As you can see, the installed project templates are listed based on the popularity. There are 3 drop downs at the top of the page to choose language, platform, and project type. This is a nice feature as it helps to locate the correct project template. Let’s create an ASP.NET Core 3.0 application. To do that, select the ASP.NET Core Web application template and hit “Next”.

In the next screen, enter the project name, select the location and hit “Create” button to create the project.

You will be prompted with this familiar following dialog box, where you need to choose the project template. You may see a warning in the dialog box saying “ASP.NET Core 3.0 or newer projects are not supported by this version of Visual Studio.

At the time of writing this post, this is a known issue and the workaround is to hit the ‘Cancel’ in dialog and then restart VS for the yellow-bar message to go away and ASP.NET Core 3.0 to show up in the dropdown. Simply cancel and re-open dialog without restarting VS does not fix the issue. So restart the VS and create the ASP.NET Core web application again.

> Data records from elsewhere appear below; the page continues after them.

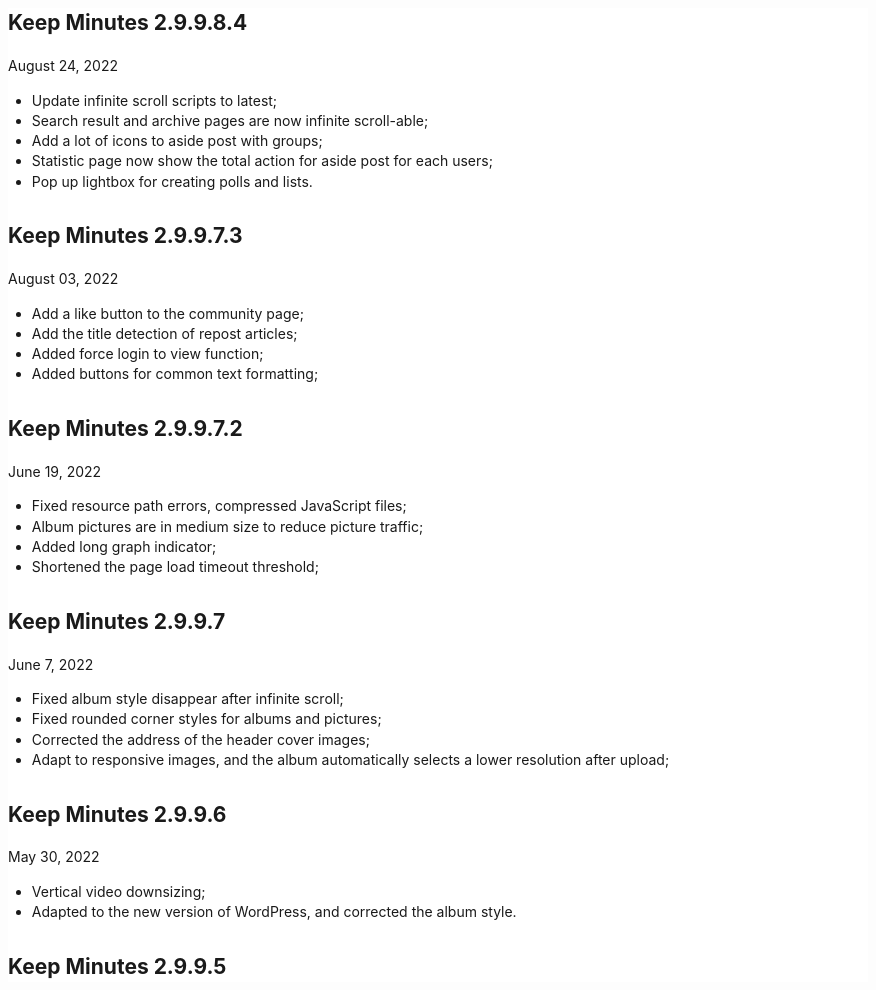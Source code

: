 

## Keep Minutes  2.9.9.8.4

August 24, 2022

- Update infinite scroll scripts to latest;
- Search result and archive pages are now infinite scroll-able; 
- Add a lot of icons to aside post with groups;
- Statistic page now show the total action for aside post for each users;
- Pop  up lightbox for creating polls and lists.



## Keep Minutes  2.9.9.7.3

August 03, 2022

- Add a like button to the community page;
- Add the title detection of repost articles;
- Added force login to view function;
- Added buttons for common text formatting;



## Keep Minutes  2.9.9.7.2

June 19, 2022

- Fixed resource path errors, compressed JavaScript files;
- Album pictures are in medium size to reduce picture traffic;
- Added long graph indicator;
- Shortened the page load timeout threshold;



## Keep Minutes  2.9.9.7

June 7, 2022

- Fixed album style disappear after infinite scroll;
- Fixed rounded corner styles for albums and pictures;
- Corrected the address of the header cover images;
- Adapt to responsive images, and the album automatically selects a lower resolution after upload;



## Keep Minutes  2.9.9.6

May 30, 2022

- Vertical video downsizing;
- Adapted to the new version of WordPress, and corrected the album style.



## Keep Minutes  2.9.9.5
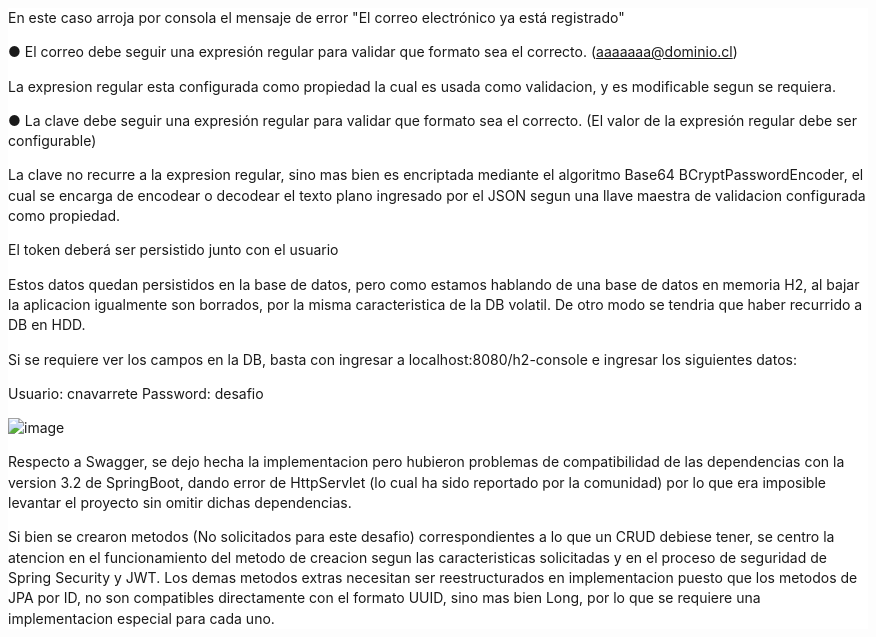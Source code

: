 En este caso arroja por consola el mensaje de error "El correo electrónico ya está registrado"

● El correo debe seguir una expresión regular para validar que formato sea el correcto.
(aaaaaaa@dominio.cl)

La expresion regular esta configurada como propiedad la cual es usada como validacion, y es modificable segun se requiera.


● La clave debe seguir una expresión regular para validar que formato sea el correcto. (El
valor de la expresión regular debe ser configurable)

La clave no recurre a la expresion regular, sino mas bien es encriptada mediante el algoritmo Base64 BCryptPasswordEncoder,
el cual se encarga de encodear o decodear el texto plano ingresado por el JSON segun una llave maestra de validacion configurada como propiedad.

El token deberá ser persistido junto con el usuario

Estos datos quedan persistidos en la base de datos, pero como estamos hablando de una base de datos en memoria H2, al bajar la aplicacion igualmente son borrados,
por la misma caracteristica de la DB volatil. De otro modo se tendria que haber recurrido a DB en HDD.

Si se requiere ver los campos en la DB, basta con ingresar a localhost:8080/h2-console e ingresar los siguientes datos:

Usuario: cnavarrete
Password: desafio

<img width="497" alt="image" src="https://github.com/CryNoF/desafio/assets/49507741/3f3875a6-30aa-4c3b-b56f-154aba0c8acb">

Respecto a Swagger, se dejo hecha la implementacion pero hubieron problemas de compatibilidad de las dependencias con la version 3.2 de SpringBoot, dando error de HttpServlet (lo cual ha sido reportado por la comunidad)
por lo que era imposible levantar el proyecto sin omitir dichas dependencias.



Si bien se crearon metodos (No solicitados para este desafio) correspondientes a lo que un CRUD debiese tener, se centro la atencion en el funcionamiento del metodo de creacion
segun las caracteristicas solicitadas y en el proceso de seguridad de Spring Security y JWT.
Los demas metodos extras necesitan ser reestructurados en implementacion puesto que los metodos de JPA por ID, no son compatibles directamente con el formato UUID, sino mas bien Long,
por lo que se requiere una implementacion especial para cada uno.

Now, you should see ASP.NET Core 3.0 listed in the version selection dropdown. Select ASP.NET Core 3.0 from the dropdown and click “Ok” to create the application.

After a few seconds, the ASP.NET Core 3.0 based web application will be created. At this point of time, there are no major differences you will find in this app, if you compare with ASP.NET Core 2.2.

ASP.NET Core 3.0 is expected to be a major version and will have some code breaking changes. The already known changes are:

Json.NET or Entity Framework Core will continue to work with ASP.NET Core, but they will not be “in the box” with .

But at this point of time, these changes are not implemented in this preview release as Newtonsoft.json is still present in Microsoft.AspNetCore.App. Though there is one difference that I noticed. The following tag is not present in the .csproj file as this is expected to go.

Microsoft also changed the default template compare to the ASP.NET Core 2.2 template, but I believe this would change as this is a preview release. There are no problems for building and running the app.

There is one more nice feature with Visual Studio 2019, which is document health and code cleanup. The visual studio 2019 shows a document health indicator (next to scroll bar) and there is a new code cleanup command. You can use this new command to identify and then fix both warnings and suggestions with the click of a button.

There are some other small changes as well.

That’s it for now.

Visual Studio 2019 is already looking very impressive, fast and offering great features. For ASP.NET Core 3.0, this is the first preview release so not all the features are present in this release. I am expecting the preview 2 release will have a lot more new features to play with.